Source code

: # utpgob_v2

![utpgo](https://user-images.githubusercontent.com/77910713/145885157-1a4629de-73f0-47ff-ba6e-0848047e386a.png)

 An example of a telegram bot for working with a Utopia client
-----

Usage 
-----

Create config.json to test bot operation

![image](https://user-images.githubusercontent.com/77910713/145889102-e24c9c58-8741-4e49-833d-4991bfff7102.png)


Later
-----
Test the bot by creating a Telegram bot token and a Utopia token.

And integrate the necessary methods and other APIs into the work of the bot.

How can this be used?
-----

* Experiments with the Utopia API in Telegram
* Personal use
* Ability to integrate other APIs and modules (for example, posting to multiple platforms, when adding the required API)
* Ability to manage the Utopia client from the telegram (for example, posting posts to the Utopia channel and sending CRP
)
· · · · · · ·
What you need to do ->
Give the entries again in full, with nothing changed.

Answer ->
Source code

: # utpgob_v2

![utpgo](https://user-images.githubusercontent.com/77910713/145885157-1a4629de-73f0-47ff-ba6e-0848047e386a.png)

 An example of a telegram bot for working with a Utopia client
-----

Usage 
-----

Create config.json to test bot operation

![image](https://user-images.githubusercontent.com/77910713/145889102-e24c9c58-8741-4e49-833d-4991bfff7102.png)


Later
-----
Test the bot by creating a Telegram bot token and a Utopia token.

And integrate the necessary methods and other APIs into the work of the bot.

How can this be used?
-----

* Experiments with the Utopia API in Telegram
* Personal use
* Ability to integrate other APIs and modules (for example, posting to multiple platforms, when adding the required API)
* Ability to manage the Utopia client from the telegram (for example, posting posts to the Utopia channel and sending CRP
)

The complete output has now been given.